◆ BRIEF: The expected answer is the set of lines in the data below between the line holding "There are links" and the line holding "one, Dreams and info", inclusive, written out exactly.

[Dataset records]
# # # # # # #

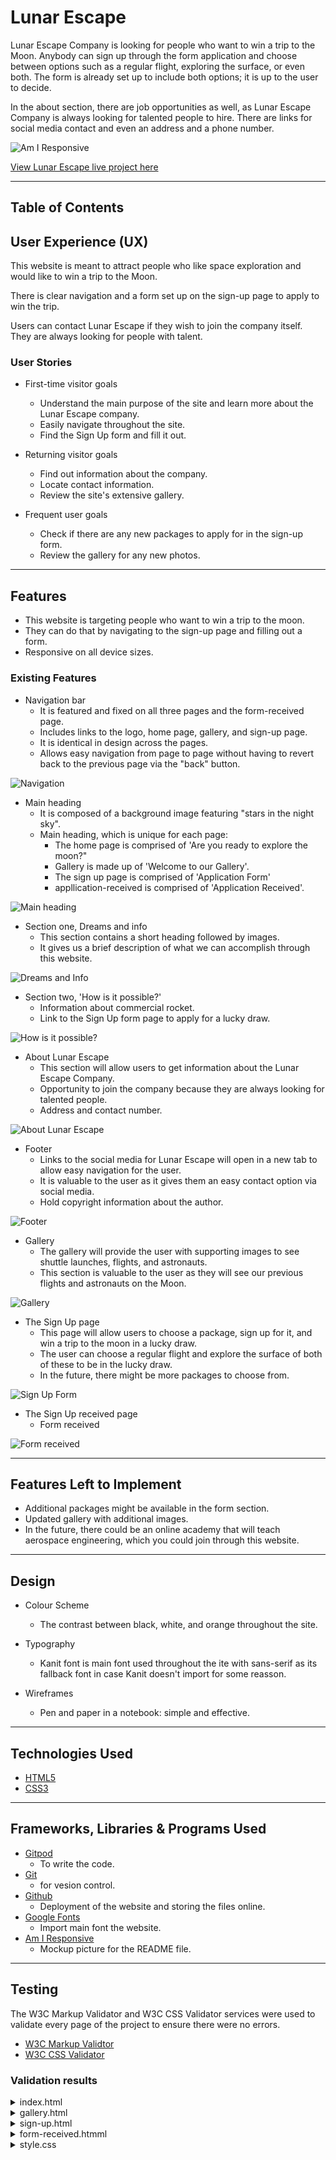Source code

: # Lunar Escape

Lunar Escape Company is looking for people who want to win a trip to the Moon.
Anybody can sign up through the form application and choose between options such as a regular flight, exploring the surface, or even both.
The form is already set up to include both options; it is up to the user to decide.

In the about section, there are job opportunities as well, as Lunar Escape Company is always looking for talented people to hire.
There are links for social media contact and even an address and a phone number.

![Am I Responsive](/assets/images/am-i-responsive.png)

[View Lunar Escape live project here](https://thomas-tomo.github.io/Lunar-Escape/)
- - -
## Table of Contents

## User Experience (UX)

This website is meant to attract people who like space exploration and would like to win a trip to the Moon.

There is clear navigation and a form set up on the sign-up page to apply to win the trip.

Users can contact Lunar Escape if they wish to join the company itself. They are always looking for people with talent.

### User Stories

 * First-time visitor goals
    * Understand the main purpose of the site and learn more about the Lunar Escape company.
    * Easily navigate throughout the site.
    * Find the Sign Up form and fill it out.
 * Returning visitor goals
    * Find out information about the company.
    * Locate contact information.
    * Review the site's extensive gallery.

 * Frequent user goals
    * Check if there are any new packages to apply for in the sign-up form.
    * Review the gallery for any new photos.
- - -

## Features

* This website is targeting people who want to win a trip to the moon.
* They can do that by navigating to the sign-up page and filling out a form.
* Responsive on all device sizes.

### Existing Features

* Navigation bar
    * It is featured and fixed on all three pages and the form-received page.
    * Includes links to the logo, home page, gallery, and sign-up page.
    * It is identical in design across the pages.
    * Allows easy navigation from page to page without having to revert back to the previous page via the "back" button.

![Navigation](/assets/images/nav-bar.PNG)

* Main heading
    * It is composed of a background image featuring "stars in the night sky".
    * Main heading, which is unique for each page:
        * The home page is comprised of 'Are you ready to explore the moon?"
        * Gallery is made up of 'Welcome to our Gallery'.
        * The sign up page is comprised of 'Application Form'
        * appllication-received is comprised of 'Application Received'.

![Main heading](/assets/images/main-heading-image.PNG)

* Section one, Dreams and info
    * This section contains a short heading followed by images.
    * It gives us a brief description of what we can accomplish through this website.

![Dreams and Info](/assets/images/section-one.PNG)

* Section two, 'How is it possible?'
    * Information about commercial rocket.
    * Link to the Sign Up form page to apply for a lucky draw.

![How is it possible?](/assets/images/section-two.PNG)

* About Lunar Escape
    * This section will allow users to get information about the Lunar Escape Company.
    * Opportunity to join the company because they are always looking for talented people.
    * Address and contact number.

![About Lunar Escape](/assets/images/section-three.PNG)

* Footer
    * Links to the social media for Lunar Escape will open in a new tab to allow easy navigation for the user.
    * It is valuable to the user as it gives them an easy contact option via social media.
    * Hold copyright information about the author. 

![Footer](/assets/images/footer-image.PNG)

* Gallery 
    * The gallery will provide the user with supporting images to see shuttle launches, flights, and astronauts.
    * This section is valuable to the user as they will see our previous flights and astronauts on the Moon.

![Gallery](/assets/images/gallery-image.PNG)

* The Sign Up page
    * This page will allow users to choose a package, sign up for it, and win a trip to the moon in a lucky draw.
    * The user can choose a regular flight and explore the surface of both of these to be in the lucky draw.
    * In the future, there might be more packages to choose from. 

![Sign Up Form](/assets/images/form-image.PNG)

* The Sign Up received page
    * Form received

![Form received](/assets/images/form-received-image.PNG)

---

## Features Left to Implement

* Additional packages might be available in the form section.
* Updated gallery with additional images.
* In the future, there could be an online academy that will teach aerospace engineering, which you could join through this website.
---

## Design

 * Colour Scheme
    * The contrast between black, white, and orange throughout the site.

 * Typography
    * Kanit font is main font used throughout the ite with sans-serif as its fallback font in case Kanit doesn't import for some reasson.

 * Wireframes
    * Pen and paper in a notebook: simple and effective.
---

## Technologies Used

 * [HTML5](https://en.wikipedia.org/wiki/HTML5)
 * [CSS3](https://en.wikipedia.org/wiki/CSS)

---

## Frameworks, Libraries & Programs Used

 * [Gitpod](https://www.gitpod.io/)
    * To write the code.
 * [Git](https://git-scm.com/)
    * for vesion control.
 * [Github](https://github.com/)
    * Deployment of the website and storing the files online.
 * [Google Fonts](https://fonts.google.com/)
    * Import main font the website.
* [Am I Responsive](https://ui.dev/amiresponsive)
    * Mockup picture for the README file.
---

## Testing

The W3C Markup Validator and W3C CSS Validator services were used to validate every page of the project to ensure there were no errors.

 * [W3C Markup Validtor](https://validator.w3.org/)
 * [W3C CSS Validator](https://jigsaw.w3.org/css-validator/)

### Validation results

<details>
<summary>index.html
</summary>

![Home Page validation result](/assets/images/html-validation.PNG)
</details>
<details>
<summary>gallery.html
</summary>

![Gallery validation result](/assets/images/html-validation.PNG)
</details>
<details>
<summary>sign-up.html
</summary>

![Sign Up page validation result](/assets/images/html-validation.PNG)
</details>
<details>
<summary>form-received.htmml
</summary>

![Application Received validation result](/assets/images/html-validation.PNG)
</details>
<details>
<summary>style.css
</summary>

![CSS validation result](/assets/images/css-validation.PNG)
</details>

# # # # # # #

◆ ANSWER BOX:
There are links for social media contact and even an address and a phone number.

![Am I Responsive](/assets/images/am-i-responsive.png)

[View Lunar Escape live project here](https://thomas-tomo.github.io/Lunar-Escape/)
- - -
## Table of Contents

## User Experience (UX)

This website is meant to attract people who like space exploration and would like to win a trip to the Moon.

There is clear navigation and a form set up on the sign-up page to apply to win the trip.

Users can contact Lunar Escape if they wish to join the company itself. They are always looking for people with talent.

### User Stories

 * First-time visitor goals
    * Understand the main purpose of the site and learn more about the Lunar Escape company.
    * Easily navigate throughout the site.
    * Find the Sign Up form and fill it out.
 * Returning visitor goals
    * Find out information about the company.
    * Locate contact information.
    * Review the site's extensive gallery.

 * Frequent user goals
    * Check if there are any new packages to apply for in the sign-up form.
    * Review the gallery for any new photos.
- - -

## Features

* This website is targeting people who want to win a trip to the moon.
* They can do that by navigating to the sign-up page and filling out a form.
* Responsive on all device sizes.

### Existing Features

* Navigation bar
    * It is featured and fixed on all three pages and the form-received page.
    * Includes links to the logo, home page, gallery, and sign-up page.
    * It is identical in design across the pages.
    * Allows easy navigation from page to page without having to revert back to the previous page via the "back" button.

![Navigation](/assets/images/nav-bar.PNG)

* Main heading
    * It is composed of a background image featuring "stars in the night sky".
    * Main heading, which is unique for each page:
        * The home page is comprised of 'Are you ready to explore the moon?"
        * Gallery is made up of 'Welcome to our Gallery'.
        * The sign up page is comprised of 'Application Form'
        * appllication-received is comprised of 'Application Received'.

![Main heading](/assets/images/main-heading-image.PNG)

* Section one, Dreams and info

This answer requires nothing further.